What to work on: The expected output is a copy of every line in the records with the string "cdot".

Supplied data:
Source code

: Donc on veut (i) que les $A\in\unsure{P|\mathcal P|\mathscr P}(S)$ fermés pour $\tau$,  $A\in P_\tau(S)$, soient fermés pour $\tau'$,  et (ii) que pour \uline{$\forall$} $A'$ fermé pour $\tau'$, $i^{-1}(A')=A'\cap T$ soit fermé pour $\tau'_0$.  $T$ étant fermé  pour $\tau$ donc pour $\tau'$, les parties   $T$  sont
...
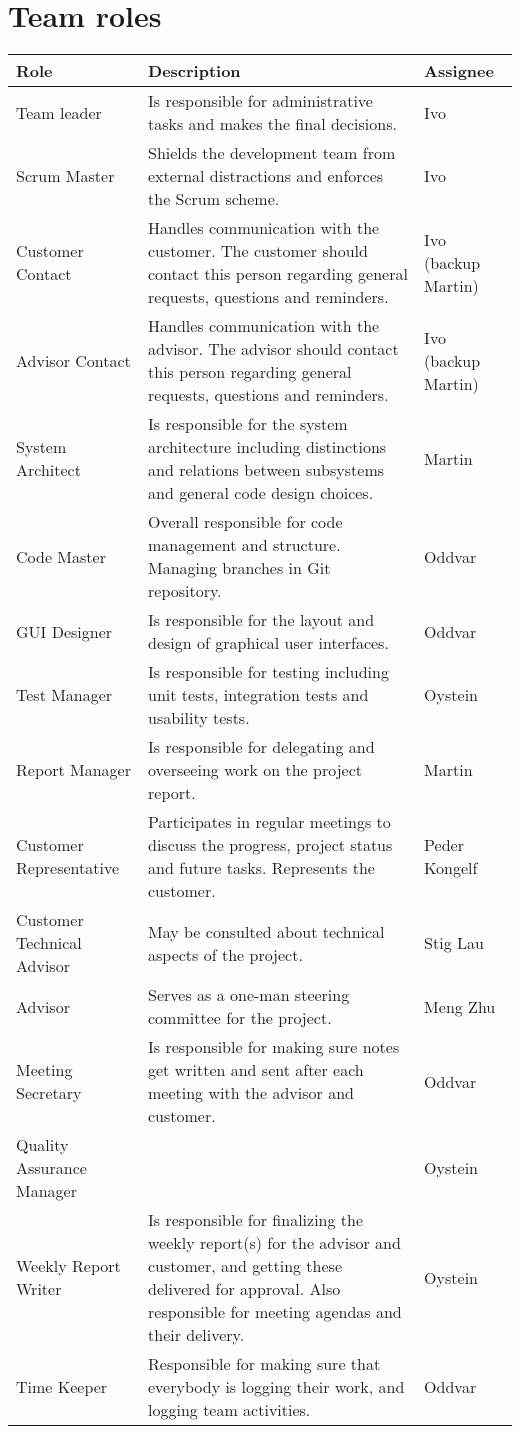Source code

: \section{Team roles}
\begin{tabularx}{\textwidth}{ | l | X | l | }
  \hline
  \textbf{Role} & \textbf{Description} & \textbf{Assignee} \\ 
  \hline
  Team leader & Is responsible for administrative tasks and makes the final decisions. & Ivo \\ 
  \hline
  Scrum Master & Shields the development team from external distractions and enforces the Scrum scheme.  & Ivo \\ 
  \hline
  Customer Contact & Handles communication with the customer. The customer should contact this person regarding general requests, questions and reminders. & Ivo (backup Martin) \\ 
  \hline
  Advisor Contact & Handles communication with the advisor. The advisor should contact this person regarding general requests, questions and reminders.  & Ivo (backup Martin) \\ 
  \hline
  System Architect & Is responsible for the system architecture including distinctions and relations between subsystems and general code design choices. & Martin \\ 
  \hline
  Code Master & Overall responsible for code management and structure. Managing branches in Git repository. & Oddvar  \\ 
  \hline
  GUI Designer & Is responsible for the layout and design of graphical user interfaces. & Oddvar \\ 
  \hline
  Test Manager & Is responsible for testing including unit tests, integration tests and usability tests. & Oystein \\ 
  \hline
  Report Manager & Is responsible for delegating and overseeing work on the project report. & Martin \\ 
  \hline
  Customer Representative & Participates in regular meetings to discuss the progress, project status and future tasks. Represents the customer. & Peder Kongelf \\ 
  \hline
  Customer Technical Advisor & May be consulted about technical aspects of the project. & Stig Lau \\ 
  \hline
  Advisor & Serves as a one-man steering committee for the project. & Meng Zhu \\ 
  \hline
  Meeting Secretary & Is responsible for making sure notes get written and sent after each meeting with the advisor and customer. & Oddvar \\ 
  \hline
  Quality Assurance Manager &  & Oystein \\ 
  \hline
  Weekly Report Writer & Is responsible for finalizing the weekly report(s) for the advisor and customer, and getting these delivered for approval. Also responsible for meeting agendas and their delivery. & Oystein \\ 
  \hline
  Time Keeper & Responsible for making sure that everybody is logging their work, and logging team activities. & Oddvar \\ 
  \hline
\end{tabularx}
...
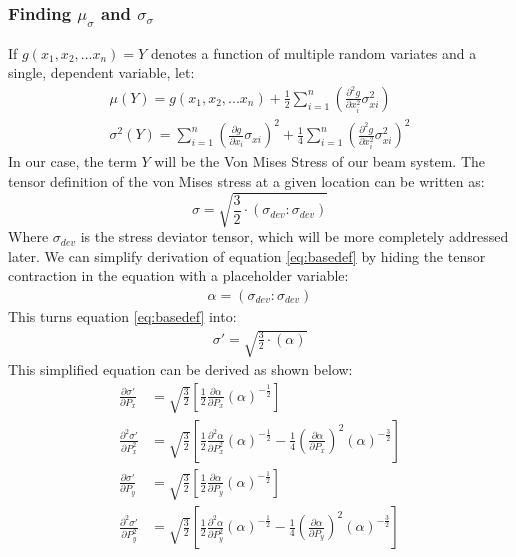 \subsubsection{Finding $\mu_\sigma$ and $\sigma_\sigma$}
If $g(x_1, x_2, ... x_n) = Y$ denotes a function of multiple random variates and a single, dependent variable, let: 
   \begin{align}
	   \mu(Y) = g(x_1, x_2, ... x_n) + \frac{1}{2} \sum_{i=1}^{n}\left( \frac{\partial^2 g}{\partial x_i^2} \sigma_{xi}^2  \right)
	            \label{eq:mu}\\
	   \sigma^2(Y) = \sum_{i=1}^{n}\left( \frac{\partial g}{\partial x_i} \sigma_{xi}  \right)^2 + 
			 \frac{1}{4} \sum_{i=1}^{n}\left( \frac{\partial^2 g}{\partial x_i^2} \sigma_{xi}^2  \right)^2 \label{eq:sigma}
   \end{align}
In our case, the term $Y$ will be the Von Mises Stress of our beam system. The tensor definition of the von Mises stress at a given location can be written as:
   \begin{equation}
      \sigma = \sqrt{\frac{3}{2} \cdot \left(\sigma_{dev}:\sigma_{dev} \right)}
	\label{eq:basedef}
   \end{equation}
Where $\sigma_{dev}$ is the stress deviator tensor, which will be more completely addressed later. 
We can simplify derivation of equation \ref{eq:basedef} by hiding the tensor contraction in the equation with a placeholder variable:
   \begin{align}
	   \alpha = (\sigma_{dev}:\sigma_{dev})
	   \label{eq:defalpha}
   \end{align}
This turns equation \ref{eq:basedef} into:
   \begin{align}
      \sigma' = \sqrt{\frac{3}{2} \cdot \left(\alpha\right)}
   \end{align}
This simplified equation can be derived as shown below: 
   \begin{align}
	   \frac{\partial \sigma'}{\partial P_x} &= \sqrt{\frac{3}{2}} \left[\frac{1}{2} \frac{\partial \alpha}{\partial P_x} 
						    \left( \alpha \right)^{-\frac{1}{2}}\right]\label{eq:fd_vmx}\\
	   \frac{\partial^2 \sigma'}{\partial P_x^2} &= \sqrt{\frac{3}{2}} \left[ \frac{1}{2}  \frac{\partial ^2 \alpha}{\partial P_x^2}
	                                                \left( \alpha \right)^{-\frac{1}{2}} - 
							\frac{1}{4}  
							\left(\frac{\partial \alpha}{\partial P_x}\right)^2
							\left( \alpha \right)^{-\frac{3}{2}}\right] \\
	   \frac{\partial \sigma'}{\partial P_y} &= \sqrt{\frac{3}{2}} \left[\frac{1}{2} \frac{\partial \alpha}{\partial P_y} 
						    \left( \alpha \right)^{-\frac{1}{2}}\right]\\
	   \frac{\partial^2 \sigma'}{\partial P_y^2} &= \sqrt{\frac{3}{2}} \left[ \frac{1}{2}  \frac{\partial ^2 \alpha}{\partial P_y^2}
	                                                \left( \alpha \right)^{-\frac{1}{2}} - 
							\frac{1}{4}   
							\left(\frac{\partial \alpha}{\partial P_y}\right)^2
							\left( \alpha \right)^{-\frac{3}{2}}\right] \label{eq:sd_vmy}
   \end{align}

Output:
      \sigma = \sqrt{\frac{3}{2} \cdot \left(\sigma_{dev}:\sigma_{dev} \right)}
      \sigma' = \sqrt{\frac{3}{2} \cdot \left(\alpha\right)}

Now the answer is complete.